What the fuck, Subway? Really, what the FREAKING FUCK were you thinking? Even if your ad agency does employ bonobos with learning disabilities to write your ad campaigns, why in the name of Jesus Christ the everlasting Son of the Father would you actually APPROVE of it and let it RUN on NATIONAL TELEVISION???
You were already losing me when you decided that your cheese list would basically be stacked towards “mild American and its variants,” but this, I think, just cements my disgust.
My wife’s reaction, after I read the OP out loud to her, was – and I quote – “What the fuck is wrong with people?! Makes me dumber for having heard that!”
Is it true that, unlike basically every fast food place ever, Subway won’t give you a cup of water if you ask for one, and instead makes you buy their overpriced bottled water?

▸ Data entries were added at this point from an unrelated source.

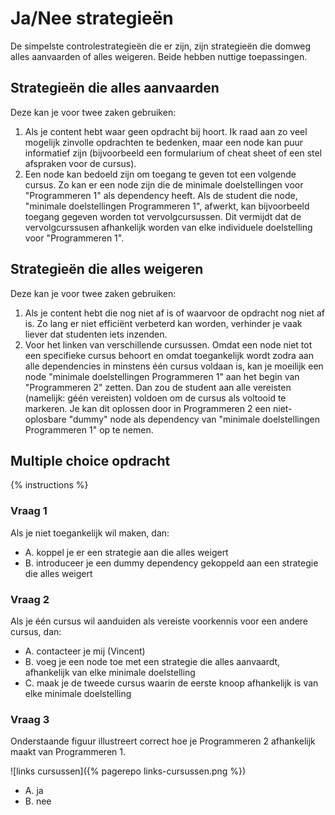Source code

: # Ja/Nee strategieën

De simpelste controlestrategieën die er zijn, zijn strategieën die domweg alles aanvaarden of alles weigeren. Beide hebben nuttige toepassingen.

## Strategieën die alles aanvaarden

Deze kan je voor twee zaken gebruiken:

1. Als je content hebt waar geen opdracht bij hoort. Ik raad aan zo veel mogelijk zinvolle opdrachten te bedenken, maar een node kan puur informatief zijn (bijvoorbeeld een formularium of cheat sheet of een stel afspraken voor de cursus).
2. Een node kan bedoeld zijn om toegang te geven tot een volgende cursus. Zo kan er een node zijn die de minimale doelstellingen voor "Programmeren 1" als dependency heeft. Als de student die node, "minimale doelstellingen Programmeren 1", afwerkt, kan bijvoorbeeld toegang gegeven worden tot vervolgcursussen. Dit vermijdt dat de vervolgcurssusen afhankelijk worden van elke individuele doelstelling voor "Programmeren 1".

## Strategieën die alles weigeren

Deze kan je voor twee zaken gebruiken:

1. Als je content hebt die nog niet af is of waarvoor de opdracht nog niet af is. Zo lang er niet efficiënt verbeterd kan worden, verhinder je vaak liever dat studenten iets inzenden.
2. Voor het linken van verschillende cursussen. Omdat een node niet tot een specifieke cursus behoort en omdat toegankelijk wordt zodra aan alle dependencies in minstens één cursus voldaan is, kan je moeilijk een node "minimale doelstellingen Programmeren 1" aan het begin van "Programmeren 2" zetten. Dan zou de student aan alle vereisten (namelijk: géén vereisten) voldoen om de cursus als voltooid te markeren. Je kan dit oplossen door in Programmeren 2 een niet-oplosbare "dummy" node als dependency van "minimale doelstellingen Programmeren 1" op te nemen.

## Multiple choice opdracht

{% instructions %}

### Vraag 1

Als je niet toegankelijk wil maken, dan:

* A. koppel je er een strategie aan die alles weigert
* B. introduceer je een dummy dependency gekoppeld aan een strategie die alles weigert

### Vraag 2

Als je één cursus wil aanduiden als vereiste voorkennis voor een andere cursus, dan:

* A. contacteer je mij (Vincent)
* B. voeg je een node toe met een strategie die alles aanvaardt, afhankelijk van elke minimale doelstelling
* C. maak je de tweede cursus waarin de eerste knoop afhankelijk is van elke minimale doelstelling

### Vraag 3

Onderstaande figuur illustreert correct hoe je Programmeren 2 afhankelijk maakt van Programmeren 1.

![links cursussen]({% pagerepo links-cursussen.png %})

* A. ja
* B. nee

I heard this from someone recently, and if that’s the case, I’m never going to buy another goddamn sub from those greedy, environment-hating bastards again.
I get cups of water from the soda vending machine all the time. Usually they even give me a big soda cup (rather than a smaller plastic cup) to put it in.
“Deli?” You dare to use the word “deli” to describe Subway and its ilk? That’s a greater crime than “yum rocket” if you ask me.
Shit, you can barely call what these chains make “sandwiches.” If I didn’t know any better, they’re probably calling them yum rockets because of some looming threat from the FDA to reclassify all their menu items as objects capable of surviving an uncontrolled atmospheric re-entry.
Ewww. Fuck, what an awful catchphrase. It sucks so badly that I can just imagine the rest of the commercial. I’m tempted never to eat at Subway again, although I don’t think I’ll stick to that.